Chinese basketball star Yao Ming appears to be grasping the fine points of Western-style marketing as quickly as a zone defense. Yao announced that Atlanta-based Coca-Cola is using his image without permission on a new line of commemorative Coke bottles in China that feature Yao and two other members of the Chinese national team.
“I have never permitted Coca-Cola to use my image to promote their products,” Yao said in a statement. “I require Coca-Cola to withdraw immediately all the products bearing my image and all promotional materials which use my name or images.” Yao is suing Coca-Cola for 1 yuan (about 12 cents) for “spiritual and economic losses” and asking that Coca-Coca China apologize in the Chinese media. Coca-Cola said it can use Yao’s image under a three-year deal it signed with the Chinese Sports Management Company, which gives the soft drink giant permission to use pictures of the national team on products.
Meanwhile, Yao announced a new international deal with Purchase, NY-based Pepsi. Yao, who inked a U.S. sponsorship with Pepsi’s Gatorade brand earlier this year, will be featured on Pepsi cans, posters and TV spots in China. He may also appear in Pepsi promotions in the U.S.
Meanwhile, Reebok, Stoughton, MA, bounced back with even younger talent, tapping three-year-old basketball phenomenon Mark Walker Jr. for a new TV campaign. The TV spots feature Walker displaying his skills and the tagline “Do You Have a Mark Walker in the Family?” while inviting viewers to submit e-mails and tapes of their own child athletes. If response is strong, Reebok could pitch TV networks on turning the campaign into its own reality show, according to media reports. Walker is being paid with a college trust fund to protect his amateur standing for high school or college athletics in the future.
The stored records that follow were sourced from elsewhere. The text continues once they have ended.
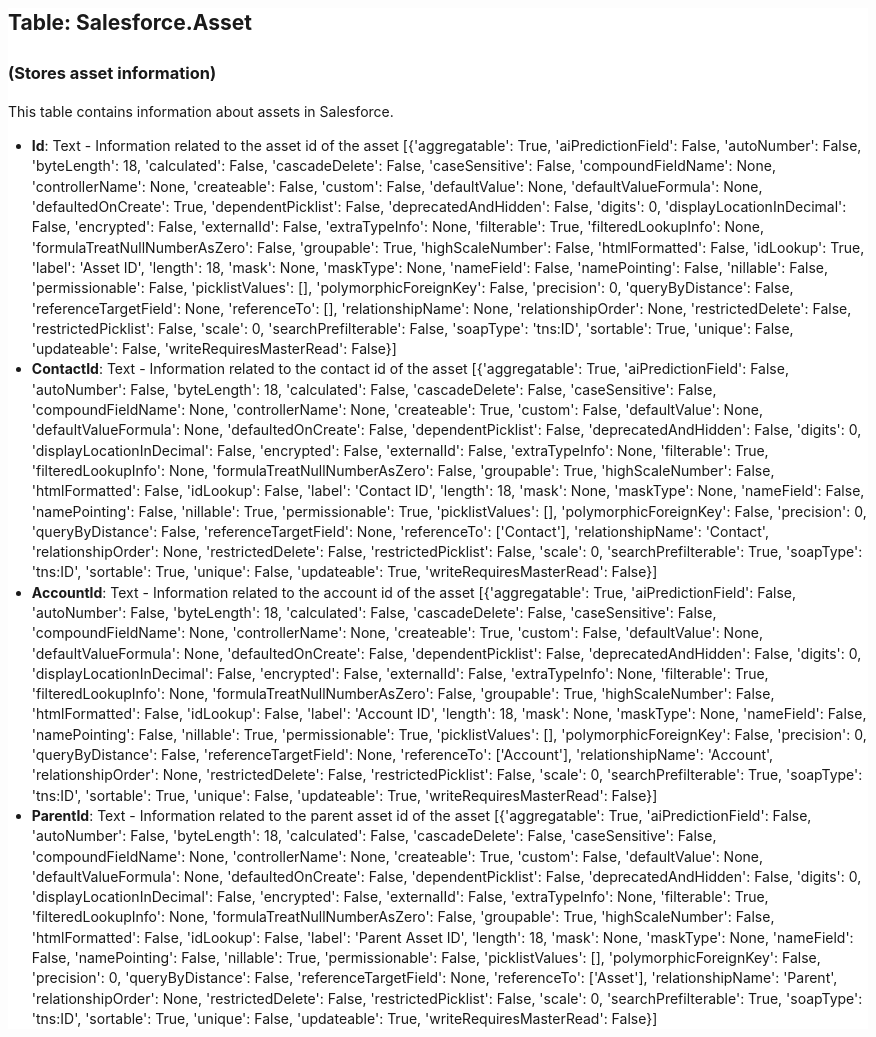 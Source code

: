 
## Table: Salesforce.Asset
### (Stores asset information)

This table contains information about assets in Salesforce.

- **Id**: Text - Information related to the asset id of the asset [{'aggregatable': True, 'aiPredictionField': False, 'autoNumber': False, 'byteLength': 18, 'calculated': False, 'cascadeDelete': False, 'caseSensitive': False, 'compoundFieldName': None, 'controllerName': None, 'createable': False, 'custom': False, 'defaultValue': None, 'defaultValueFormula': None, 'defaultedOnCreate': True, 'dependentPicklist': False, 'deprecatedAndHidden': False, 'digits': 0, 'displayLocationInDecimal': False, 'encrypted': False, 'externalId': False, 'extraTypeInfo': None, 'filterable': True, 'filteredLookupInfo': None, 'formulaTreatNullNumberAsZero': False, 'groupable': True, 'highScaleNumber': False, 'htmlFormatted': False, 'idLookup': True, 'label': 'Asset ID', 'length': 18, 'mask': None, 'maskType': None, 'nameField': False, 'namePointing': False, 'nillable': False, 'permissionable': False, 'picklistValues': [], 'polymorphicForeignKey': False, 'precision': 0, 'queryByDistance': False, 'referenceTargetField': None, 'referenceTo': [], 'relationshipName': None, 'relationshipOrder': None, 'restrictedDelete': False, 'restrictedPicklist': False, 'scale': 0, 'searchPrefilterable': False, 'soapType': 'tns:ID', 'sortable': True, 'unique': False, 'updateable': False, 'writeRequiresMasterRead': False}]
- **ContactId**: Text - Information related to the contact id of the asset [{'aggregatable': True, 'aiPredictionField': False, 'autoNumber': False, 'byteLength': 18, 'calculated': False, 'cascadeDelete': False, 'caseSensitive': False, 'compoundFieldName': None, 'controllerName': None, 'createable': True, 'custom': False, 'defaultValue': None, 'defaultValueFormula': None, 'defaultedOnCreate': False, 'dependentPicklist': False, 'deprecatedAndHidden': False, 'digits': 0, 'displayLocationInDecimal': False, 'encrypted': False, 'externalId': False, 'extraTypeInfo': None, 'filterable': True, 'filteredLookupInfo': None, 'formulaTreatNullNumberAsZero': False, 'groupable': True, 'highScaleNumber': False, 'htmlFormatted': False, 'idLookup': False, 'label': 'Contact ID', 'length': 18, 'mask': None, 'maskType': None, 'nameField': False, 'namePointing': False, 'nillable': True, 'permissionable': True, 'picklistValues': [], 'polymorphicForeignKey': False, 'precision': 0, 'queryByDistance': False, 'referenceTargetField': None, 'referenceTo': ['Contact'], 'relationshipName': 'Contact', 'relationshipOrder': None, 'restrictedDelete': False, 'restrictedPicklist': False, 'scale': 0, 'searchPrefilterable': True, 'soapType': 'tns:ID', 'sortable': True, 'unique': False, 'updateable': True, 'writeRequiresMasterRead': False}]
- **AccountId**: Text - Information related to the account id of the asset [{'aggregatable': True, 'aiPredictionField': False, 'autoNumber': False, 'byteLength': 18, 'calculated': False, 'cascadeDelete': False, 'caseSensitive': False, 'compoundFieldName': None, 'controllerName': None, 'createable': True, 'custom': False, 'defaultValue': None, 'defaultValueFormula': None, 'defaultedOnCreate': False, 'dependentPicklist': False, 'deprecatedAndHidden': False, 'digits': 0, 'displayLocationInDecimal': False, 'encrypted': False, 'externalId': False, 'extraTypeInfo': None, 'filterable': True, 'filteredLookupInfo': None, 'formulaTreatNullNumberAsZero': False, 'groupable': True, 'highScaleNumber': False, 'htmlFormatted': False, 'idLookup': False, 'label': 'Account ID', 'length': 18, 'mask': None, 'maskType': None, 'nameField': False, 'namePointing': False, 'nillable': True, 'permissionable': True, 'picklistValues': [], 'polymorphicForeignKey': False, 'precision': 0, 'queryByDistance': False, 'referenceTargetField': None, 'referenceTo': ['Account'], 'relationshipName': 'Account', 'relationshipOrder': None, 'restrictedDelete': False, 'restrictedPicklist': False, 'scale': 0, 'searchPrefilterable': True, 'soapType': 'tns:ID', 'sortable': True, 'unique': False, 'updateable': True, 'writeRequiresMasterRead': False}]
- **ParentId**: Text - Information related to the parent asset id of the asset [{'aggregatable': True, 'aiPredictionField': False, 'autoNumber': False, 'byteLength': 18, 'calculated': False, 'cascadeDelete': False, 'caseSensitive': False, 'compoundFieldName': None, 'controllerName': None, 'createable': True, 'custom': False, 'defaultValue': None, 'defaultValueFormula': None, 'defaultedOnCreate': False, 'dependentPicklist': False, 'deprecatedAndHidden': False, 'digits': 0, 'displayLocationInDecimal': False, 'encrypted': False, 'externalId': False, 'extraTypeInfo': None, 'filterable': True, 'filteredLookupInfo': None, 'formulaTreatNullNumberAsZero': False, 'groupable': True, 'highScaleNumber': False, 'htmlFormatted': False, 'idLookup': False, 'label': 'Parent Asset ID', 'length': 18, 'mask': None, 'maskType': None, 'nameField': False, 'namePointing': False, 'nillable': True, 'permissionable': False, 'picklistValues': [], 'polymorphicForeignKey': False, 'precision': 0, 'queryByDistance': False, 'referenceTargetField': None, 'referenceTo': ['Asset'], 'relationshipName': 'Parent', 'relationshipOrder': None, 'restrictedDelete': False, 'restrictedPicklist': False, 'scale': 0, 'searchPrefilterable': True, 'soapType': 'tns:ID', 'sortable': True, 'unique': False, 'updateable': True, 'writeRequiresMasterRead': False}]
United Airline’s UAL Loyalty Services has partnered with Advantex Marketing International to let members earn mileage awards while shopping at local, regional and national retailers. While Advantex also helps United with the online Mileage Plus Mall, members can now earn points when they physically shop at brick-and-mortar retailers.
Mileage Plus Visa card members will automatically earn miles when they use their card. Other credit cards can be registered for the program through Toronto-based Advantex. The program is slated to begin this fall.
Tommy Hilfiger USA acquired exclusive name-in-title sponsorship rights to plaza stages at 10 Clear Channel Entertainment ampitheaters around the country. The plaza stages will be branded the Tommy Jeans Stage. Hilfiger can produce fashion shows or other live events on the stages during the summer concert season, offer branded apparel to performing artists, partner with retailers, display and distribute fragrance samples. The deal also permits ads on video monitors and ad placement in official concert program books and signage at designated areas throughout the venues. Last year, Tommy Hilfiger bought exclusive sponsorship rights to Clear Channel’s Jones Beach theater on Long Island.
In an effort to cut costs, American Airlines is renegotiating naming rights agreements at sports venues in Dallas and Miami. The company has reportedly reached an agreement with the American Airlines Center in Dallas to sell back ad space to offset the costs of its $195 million, 30-year naming rights deal with the arena. Reports say negotiations are ongoing for a similar deal with American Airlines Arena in Miami, which has a 20-year, $42 million naming rights agreement in place. Meanwhile, the Transportation Department has approved a deal between American Airlines and British Airways to sell each other’s seats on nonstop flights between the U.S. and London. The airlines’ have an existing agreement that lets customers earn frequent flyer miles on each other’s flights.